Global food prices skyrocketing; up 10 percent in month of July alone

by David Gutierrez, staff writer

(NaturalNews) Global food prices leaped 10 percent between June and July, the World Bank has warned, pushing corn and soybean prices in particular to record highs. The newest estimate outstrips even the recent alarming warning by the United Nations Food and Agriculture Organization, which had noted a six percent increase over a similar time frame.

"Food prices rose again sharply threatening the health and well-being of millions of people," said bank President Jim Yong Kim. "Africa and the Middle East are particularly vulnerable, but so are people in other countries where the prices of grains have gone up abruptly."

Experts have assigned much of the blame to severe summer weather. A long drought has devastated wheat harvests across Eastern Europe, particularly in Kazakhstan, Russia and Ukraine. In the United States, the summer has been the hottest ever recorded since the National Oceanic and Atmospheric Administration began keeping records in 1895. Combined with a drought, the record heat turned what had originally been predicted to be a record high corn harvest into the smallest since 2003. U.S. soybean crops have also been devastated.

The World Bank also blamed U.S. ethanol production, which consumes 40 percent of the country's corn crop, for record high corn prices.
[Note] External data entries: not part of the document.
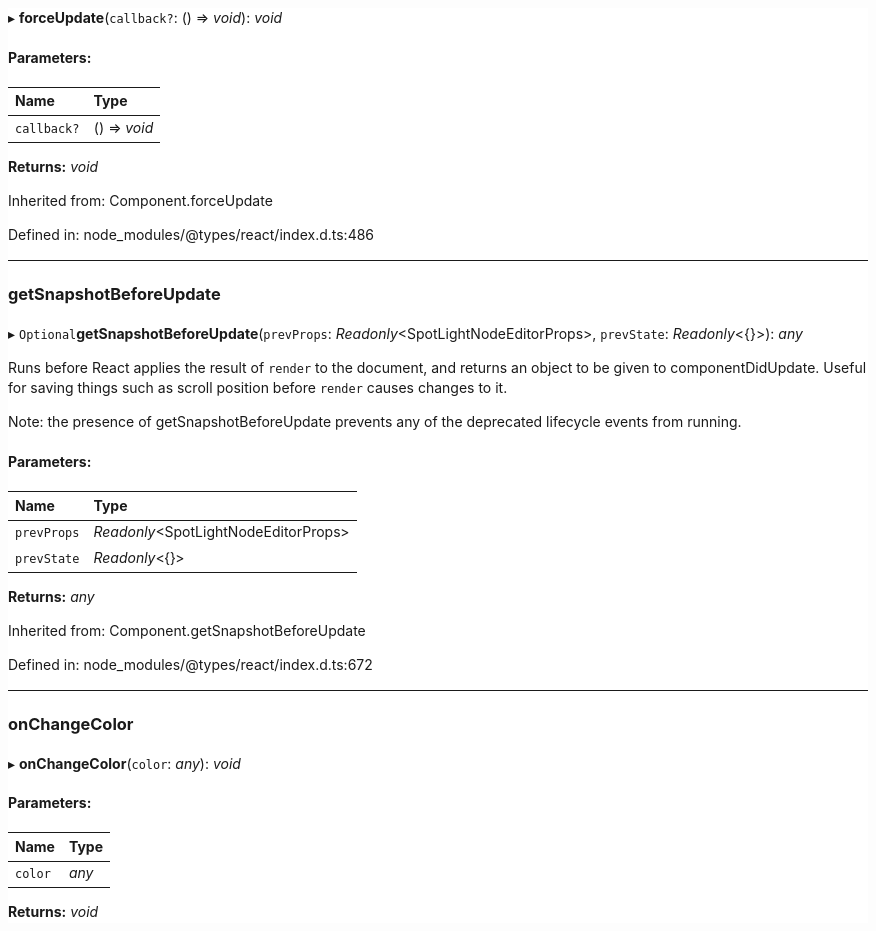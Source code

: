 ▸ **forceUpdate**(`callback?`: () => *void*): *void*

#### Parameters:

| Name | Type |
| :------ | :------ |
| `callback?` | () => *void* |

**Returns:** *void*

Inherited from: Component.forceUpdate

Defined in: node_modules/@types/react/index.d.ts:486

___

### getSnapshotBeforeUpdate

▸ `Optional`**getSnapshotBeforeUpdate**(`prevProps`: *Readonly*<SpotLightNodeEditorProps\>, `prevState`: *Readonly*<{}\>): *any*

Runs before React applies the result of `render` to the document, and
returns an object to be given to componentDidUpdate. Useful for saving
things such as scroll position before `render` causes changes to it.

Note: the presence of getSnapshotBeforeUpdate prevents any of the deprecated
lifecycle events from running.

#### Parameters:

| Name | Type |
| :------ | :------ |
| `prevProps` | *Readonly*<SpotLightNodeEditorProps\> |
| `prevState` | *Readonly*<{}\> |

**Returns:** *any*

Inherited from: Component.getSnapshotBeforeUpdate

Defined in: node_modules/@types/react/index.d.ts:672

___

### onChangeColor

▸ **onChangeColor**(`color`: *any*): *void*

#### Parameters:

| Name | Type |
| :------ | :------ |
| `color` | *any* |

**Returns:** *void*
"Historic" increases threaten the world's poorest

According to the World Bank's report, corn and wheat prices increased 25 percent between June and July, and soybean prices increased by 17 percent over the same time period. The price of corn has actually doubled in the past two years, while the price of soybeans has doubled in the past five.

Rice was the only staple to show a decrease, with a price drop of four percent. The overall food price globally increased by six percent between July 2011 and July 2012, reaching a new record high over the prior peak of February 2011.

The World Bank warned that food-importing countries in Africa and the Middle East will be hardest hit by the price increases. Troublingly, these also tend to be countries where people spend a greater proportion of their income on food.

The price of corn has already increased by 113 percent in Mozambique in the past three months. In South Sudan, the price of sorghum surged 220 percent in the same time period.

The Malawi Vulnerability Assessment Committee has warned that 1.63 million people in that country will be unable to meet their food needs by March, now that a long drought has forced Malawi to import more of its food. The price of corn increased 174 percent in Malawi between July 2011 and July 2012. The World Bank has called for individual governments to increase food aid programs domestically.

"We cannot allow these historic price hikes to turn into a lifetime of perils as families take their children out of school and eat less nutritious food to compensate for the high prices," World Bank President Jim Yong Kim said.

Many nonprofits, in contrast, have called for richer countries to address the inequities of the global food system. Yet the G20 (a group of the world's foremost economies) has announced that it will take no action on the food crisis until after the U.S. Department of Agriculture releases its harvest estimates in September. This move was condemned by the hunger nonprofit Oxfam.

"This 'wait and see' attitude is unacceptable," said Oxfam spokesperson Colin Roche. "Oxfam is already seeing the devastating impact of food price volatility in developing countries that rely on food imports."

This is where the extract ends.